:: Instructions to follow ::
Return the run of lines below that opens with the line containing "## Add some gaps even if it's small" and closes with the line containing "what you will", keeping each one exact.

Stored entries

=== Begin Enclosure ===

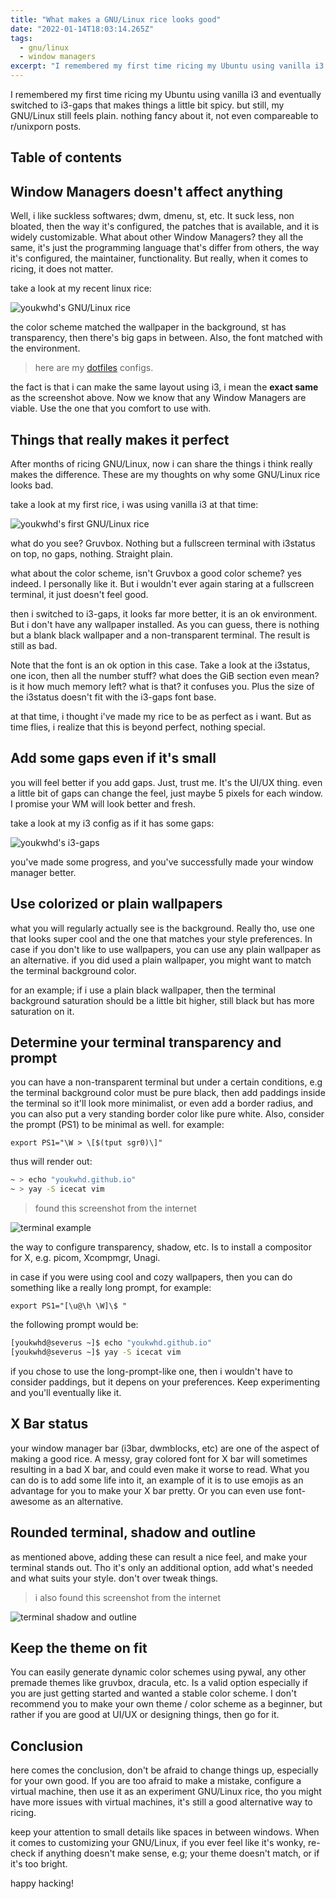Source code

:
 ```yaml
---
title: "What makes a GNU/Linux rice looks good"
date: "2022-01-14T18:03:14.265Z"
tags:
  - gnu/linux
  - window managers
excerpt: "I remembered my first time ricing my Ubuntu using vanilla i3 and eventually switched to i3-gaps that makes things a little bit spicy. but still, my GNU/Linux still feels plain. nothing fancy about it, not even compareable to r/unixporn posts"
---
```


I remembered my first time ricing my Ubuntu using vanilla i3 and eventually switched to i3-gaps that makes things a little bit spicy. but still, my GNU/Linux still feels plain. nothing fancy about it, not even compareable to r/unixporn posts.

## Table of contents

## Window Managers doesn't affect anything

Well, i like suckless softwares; dwm, dmenu, st, etc. It suck less, non bloated, then the way it's configured, the patches that is available, and it is widely customizable. What about other Window Managers? they all the same, it's just the programming language that's differ from others, the way it's configured, the maintainer, functionality. But really, when it comes to ricing, it does not matter. 

take a look at my recent linux rice:

![youkwhd's GNU/Linux rice](/assets/blog/wm__screenshot-03.png)

the color scheme matched the wallpaper in the background, st has transparency, then there's big gaps in between. Also, the font matched with the environment.

> here are my [dotfiles](https://github.com/youkwhd/dotfiles) configs.

the fact is that i can make the same layout using i3, i mean the **exact same** as the screenshot above. Now we know that any Window Managers are viable. Use the one that you comfort to use with.


## Things that really makes it perfect

After months of ricing GNU/Linux, now i can share the things i think really makes the difference. These are my thoughts on why some GNU/Linux rice looks bad.

take a look at my first rice, i was using vanilla i3 at that time:

![youkwhd's first GNU/Linux rice](/assets/blog/wm__screenshot-04.png)

what do you see? Gruvbox. Nothing but a fullscreen terminal with i3status on top, no gaps, nothing. Straight plain.

what about the color scheme, isn't Gruvbox a good color scheme? yes indeed. I personally like it. But i wouldn't ever again staring at a fullscreen terminal, it just doesn't feel good. 

then i switched to i3-gaps, it looks far more better, it is an ok environment. But i don't have any wallpaper installed. As you can guess, there is nothing but a blank black wallpaper and a non-transparent terminal. The result is still as bad.

Note that the font is an ok option in this case. Take a look at the i3status, one icon, then all the number stuff? what does the GiB section even mean? is it how much memory left? what is that? it confuses you. Plus the size of the i3status doesn't fit with the i3-gaps font base.

at that time, i thought i've made my rice to be as perfect as i want. But as time flies, i realize that this is beyond perfect, nothing special.

## Add some gaps even if it's small

you will feel better if you add gaps. Just, trust me. It's the UI/UX thing. even a little bit of gaps can change the feel, just maybe 5 pixels for each window. I promise your WM will look better and fresh.

take a look at my i3 config as if it has some gaps:

![youkwhd's i3-gaps](/assets/blog/wm__screenshot-05.png)

you've made some progress, and you've successfully made your window manager better.

## Use colorized or plain wallpapers

what you will regularly actually see is the background. Really tho, use one that looks super cool and the one that matches your style preferences. In case if you don't like to use wallpapers, you can use any plain wallpaper as an alternative. if you did used a plain wallpaper, you might want to match the terminal background color.

for an example; if i use a plain black wallpaper, then the terminal background saturation should be a little bit higher, still black but has more saturation on it.

## Determine your terminal transparency and prompt

you can have a non-transparent terminal but under a certain conditions, e.g the terminal background color must be pure black, then add paddings inside the terminal so it'll look more minimalist, or even add a border radius, and you can also put a very standing border color like pure white. Also, consider the prompt (PS1) to be minimal as well. for example: 

`export PS1="\W > \[$(tput sgr0)\]"`

thus will render out:

```bash
~ > echo "youkwhd.github.io" 
~ > yay -S icecat vim
``` 

> found this screenshot from the internet

![terminal example](/assets/blog/wm__screenshot-07.jpg)

the way to configure transparency, shadow, etc. Is to install a compositor for X, e.g. picom, Xcompmgr, Unagi.

in case if you were using cool and cozy wallpapers, then you can do something like a really long prompt, for example:

`export PS1="[\u@\h \W]\$ "`

the following prompt would be:

```bash
[youkwhd@severus ~]$ echo "youkwhd.github.io"
[youkwhd@severus ~]$ yay -S icecat vim
```

if you chose to use the long-prompt-like one, then i wouldn't have to consider paddings, but it depens on your preferences. Keep experimenting and you'll eventually like it.

## X Bar status

your window manager bar (i3bar, dwmblocks, etc) are one of the aspect of making a good rice. A messy, gray colored font for X bar will sometimes resulting in a bad X bar, and could even make it worse to read. What you can do is to add some life into it, an example of it is to use emojis as an advantage for you to make your X bar pretty. Or you can even use font-awesome as an alternative.


## Rounded terminal, shadow and outline

as mentioned above, adding these can result a nice feel, and make your terminal stands out. Tho it's only an additional option, add what's needed and what suits your style. don't over tweak things.

> i also found this screenshot from the internet

![terminal shadow and outline](/assets/blog/wm__screenshot-08.jpg)

## Keep the theme on fit

You can easily generate dynamic color schemes using pywal, any other premade themes like gruvbox, dracula, etc. Is a valid option especially if you are just getting started and wanted a stable color scheme. I don't recommend you to make your own theme / color scheme as a beginner, but rather if you are good at UI/UX or designing things, then go for it.

## Conclusion

here comes the conclusion, don't be afraid to change things up, especially for your own good. If you are too afraid to make a mistake, configure a virtual machine, then use it as an experiment GNU/Linux rice, tho you might have more issues with virtual machines, it's still a good alternative way to ricing.

keep your attention to small details like spaces in between windows. When it comes to customizing your GNU/Linux, if you ever feel like it's wonky, re-check if anything doesn't make sense, e.g; your theme doesn't match, or if it's too bright.

happy hacking!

=== End Enclosure ===

:: Result for this exercise ::
## Add some gaps even if it's small

you will feel better if you add gaps. Just, trust me. It's the UI/UX thing. even a little bit of gaps can change the feel, just maybe 5 pixels for each window. I promise your WM will look better and fresh.

take a look at my i3 config as if it has some gaps:

![youkwhd's i3-gaps](/assets/blog/wm__screenshot-05.png)

you've made some progress, and you've successfully made your window manager better.

## Use colorized or plain wallpapers

what you will regularly actually see is the background. Really tho, use one that looks super cool and the one that matches your style preferences. In case if you don't like to use wallpapers, you can use any plain wallpaper as an alternative. if you did used a plain wallpaper, you might want to match the terminal background color.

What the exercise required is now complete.